Wendy's (-3,5%) a annoncé ses comptes du premier trimestre. Les bénéfices sont de 20,2 M$ (0,08$ par action), contre 22,3 M$ (0,09$ par action) un an avant. Le bpa ajusté ressort à 0,11$, contre 0,08$ un an plus tôt. Les revenus montent de 5,4% à 380,6 M$. Les analystes anticipaient en moyenne un bpa trimestriel de 0,10$, pour des ventes de 374 M$.
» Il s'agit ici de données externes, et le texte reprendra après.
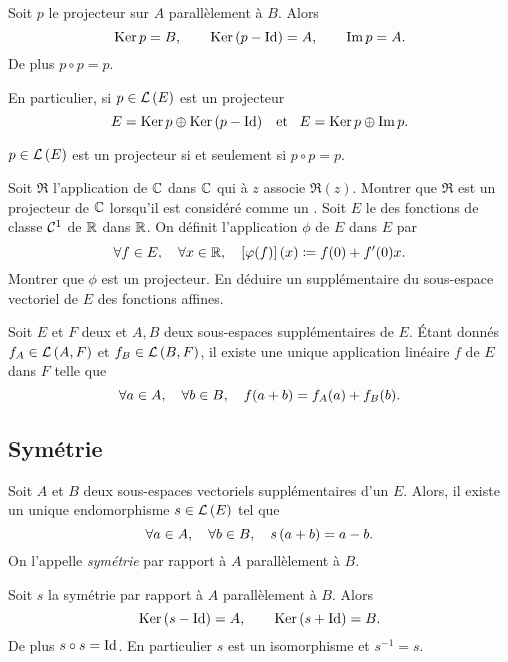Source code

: \documentclass{magnolia}
\begin{document}
\begin{proposition}[utile=1]
Soit $p$ le projecteur sur $A$ parallèlement à $B$. Alors
\[\mathop{\rm Ker} p=B, \qquad \mathop{\rm Ker}\left(p-\operatorname{Id}\right)=A, \qquad \operatorname{Im} p=A.\]
De plus $p\circ p=p$.
\end{proposition}

\begin{remarqueUnique}
\remarque[utile=1] En particulier, si $p\in\mathcal{L}\left(E\right)$ est un projecteur
  \[E=\mathop{\rm Ker} p\oplus\mathop{\rm Ker}\left(p-\operatorname{Id}\right) \quad\!\text{et}\quad\! E=\mathop{\rm Ker} p\oplus\operatorname{Im} p.\]
\end{remarqueUnique}

\begin{proposition}[utile=3]
$p\in\mathcal{L}\left(E\right)$ est un projecteur si et seulement si $p\circ p=p$.  
\end{proposition}

\begin{exos}
\exo Soit $\Re$ l'application de $\mathbb{C}$ dans $\mathbb{C}$ qui à $z$ associe
  $\Re(z)$. Montrer que $\Re$ est un projecteur de $\mathbb{C}$ lorsqu'il est considéré
  comme un \Rev.
\exo Soit $E$ le \Rev des fonctions de classe $\mathcal{C}^{1}$ de $\mathbb{R}$ dans
  $\mathbb{R}$. On définit l'application $\phi$ de $E$ dans $E$ par
  \[\forall f\in E ,\quad \forall x\in\mathbb{R} ,\quad \left[\varphi(f)\right](x)\coloneqq f(0)+f'(0)x.\]
  Montrer que $\phi$ est un projecteur. En déduire un supplémentaire du
  sous-espace vectoriel de $E$ des fonctions affines.
\end{exos}

\begin{proposition}[utile=1]
Soit $E$ et $F$ deux \Kevs et $A,B$ deux sous-espaces supplémentaires de $E$.
Étant donnés $f_A\in\mathcal{L}\left(A,F\right)$ et $f_B\in\mathcal{L}\left(B,F\right)$, il existe une unique
application linéaire $f$ de $E$ dans $F$ telle que
\[\forall a\in A ,\quad \forall b\in B ,\quad f(a+b)=f_A(a)+f_B(b).\]
\end{proposition}

\subsection{Symétrie}

\begin{definition}[utile=-3]
Soit $A$ et $B$ deux sous-espaces vectoriels supplémentaires d'un \Kev $E$.
Alors, il existe un unique endomorphisme $s\in\mathcal{L}\left(E\right)$ tel que
\[\forall a\in A ,\quad \forall b\in B ,\quad s\left(a+b\right)=a-b.\]
On l'appelle \emph{symétrie} par rapport à $A$ parallèlement à $B$.
\end{definition}

\begin{proposition}[utile=1]
Soit $s$ la symétrie par rapport à $A$ parallèlement à $B$. Alors
\[\mathop{\rm Ker} \left(s-\operatorname{Id}\right)=A, \qquad \mathop{\rm Ker}\left(s+\operatorname{Id}\right)=B.\]
De plus $s\circ s=\operatorname{Id}$. En particulier $s$ est un isomorphisme et $s^{-1}=s$.
\end{proposition}
\end{document}
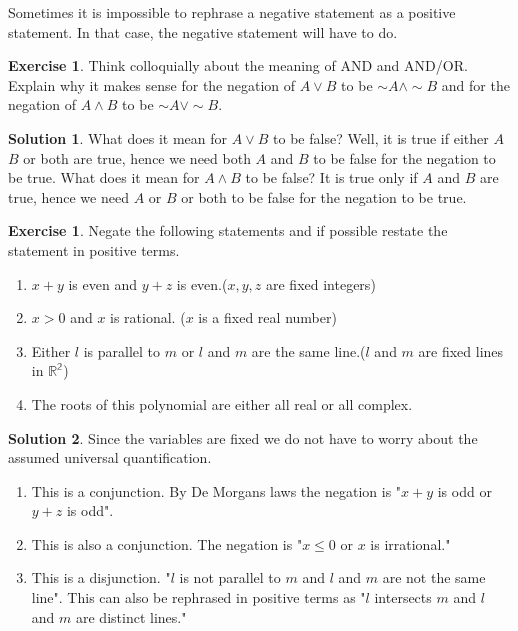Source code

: \documentclass[a4paper, 11pt]{report}
\theoremstyle{plain}
\theoremstyle{definition}
\newtheorem{exrc}[thm]{Exercise}
\newtheorem*{sltn}{Solution}
\renewcommand{\neg}{{\sim}} %
\begin{document}
  Sometimes it is impossible to rephrase a negative statement as a positive
  statement. In that case, the negative statement will have to do.

  \begin{exrc}
    Think colloquially about the meaning of AND and AND/OR. Explain why it
    makes sense for the negation of $A \lor B$ to be $\neg A \land \neg B$ and
    for the negation of $A \land B$ to be $\neg A \lor \neg B$.
  \end{exrc}
  \begin{sltn}
    What does it mean for $A \lor B$ to be false? Well, it is true if either
    $A$  $B$ or both are true, hence we need both $A$ and $B$ to be false for
    the negation to be true.  What does it mean for $A \land B$ to be false? It
    is true only if $A$ and $B$ are true, hence we need $A$ or $B$ or both to
    be false for the negation to be true.
  \end{sltn}

  \begin{exrc}
    Negate the following statements and if possible restate the statement in positive terms.
    \begin{enumerate}
      \item $x + y$ is even and $y + z$ is even.($x, y, z$ are fixed integers)
      \item $x > 0$ and $x$ is rational. ($x$ is a fixed real number)
      \item Either $l$ is parallel to $m$ or $l$ and $m$ are the same line.($l$ and $m$ are fixed lines in $\mathbb{R^2}$)
      \item The roots of this polynomial are either all real or all complex. 
    \end{enumerate}
  \end{exrc}
  
  \begin{sltn}
    Since the variables are fixed we do not have to worry about the assumed
    universal quantification.
    \begin{enumerate}
      \item This is a conjunction. By De Morgans laws the negation is "$x + y$
        is odd or $y + z$ is odd".
      \item This is also a conjunction. The negation is "$x \leq 0$ or $x$ is
        irrational."
      \item This is a disjunction.  "$l$ is not parallel to $m$ and $l$ and $m$
        are not the same line". This can also be rephrased in positive terms as
        "$l$ intersects $m$ and $l$ and $m$ are distinct lines."
    \end{enumerate}
  \end{sltn}
\printindex
\listoftheorems[ignoreall, show=exrc]
\end{document}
Mylan (+3,8%) a dévoilé ses comptes du premier trimestre. Les bénéfices sont de 87,1 M$ (0,17$ par action), contre 66,4 M$ (0,12$ par action) un an avant. Le bpa ajusté ressort à 0,96$, contre 0,93$ sur la même période de l'exercice précédent. Les revenus s'affichent à 2,68 Mds$, contre 2,72 Mds$ un an plus tôt. Les analystes anticipaient en moyenne un bpa trimestriel de 0,95$, pour des revenus de 2,73 Mds$. Le groupe confirme par ailleurs ses objectifs 2018, en visant des revenus entre 11,75 et 13,25 Mds$, et un bpa entre 5,20 et 5,60$.

Office Depot (-8,8%) a annoncé ses comptes du premier trimestre. Les profits sont de 41 M$ (0,07$ par action), contre 116 M$ (0,22$ par action) un an avant. Le bénéfice par action ajusté ressort à 0,08$, contre 0,16$ un an plus tôt. Les ventes s'affichent à 2,83 Mds$, contre 2,68 Mds$ sur la même période de l'exercice précédent. Les analystes anticipaient en moyenne un bpa trimestriel de 0,08$, pour des revenus de 2,8 Mds$. Sur 2018, le groupe vise désormais des ventes de 10,8 Mds$ (contre une précédente prévision de 10,6 Mds$).

Facebook (+2,1%) se réorganiserait, après le scandale Cambridge Analytica. Le réseau social de Menlo Park entendrait se structurer en trois nouvelles divisions. Le groupe californien modifierait par ailleurs les directions de ses produits clés. En tant que directeur produit, Chris Cox serait en charge des produits clés de la famille Facebook (Facebook, Instagram, WhatsApp et Messenger), croit savoir le 'New York Times'. Trois responsables produits rapporteraient directement à Mark Zuckerberg, une fois la réorganisation finalisée. 'TheStreet' précise que les trois heureux élus seraient Chris Cox (auparavant responsable de l'application principale - un travail repris par Will Cathcart), Javier Olivan (VP of Growth - en charge des équipes produit publicitaires et analytiques), et Mike Schroepfer (CTO, en charge des nouvelles plateformes - AI, AR/VR, ingénierie, données privées et blockchain...). Kevin Systrom resterait à la direction d'Instagram. Messenger serait prochainement dirigé par Stan Chudnovsky, alors que David Marcus, son patron actuel, prendrait la tête de l'entité nouvelle dédiée à la blockchain. Pour finir, suite au départ de Jan Koum, Chris Daniels prendrait la direction de WhatsApp.

Groupon (+0,8%) a annoncé ses résultats du premier trimestre. Les revenus sont de 626,5 M$, en baisse de 7%. La perte nette ressort à 6,9 M$ (0,01$ par action), contre 24,4 M$ (0,04$ par action) un an avant. En non-GAAP, le bénéfice par action s'affiche à 0,03$, contre 0,01$ sur la même période de l'exercice précédent. Les analystes anticipaient en moyenne un bpa proche de 0, pour des revenus de 604 M$.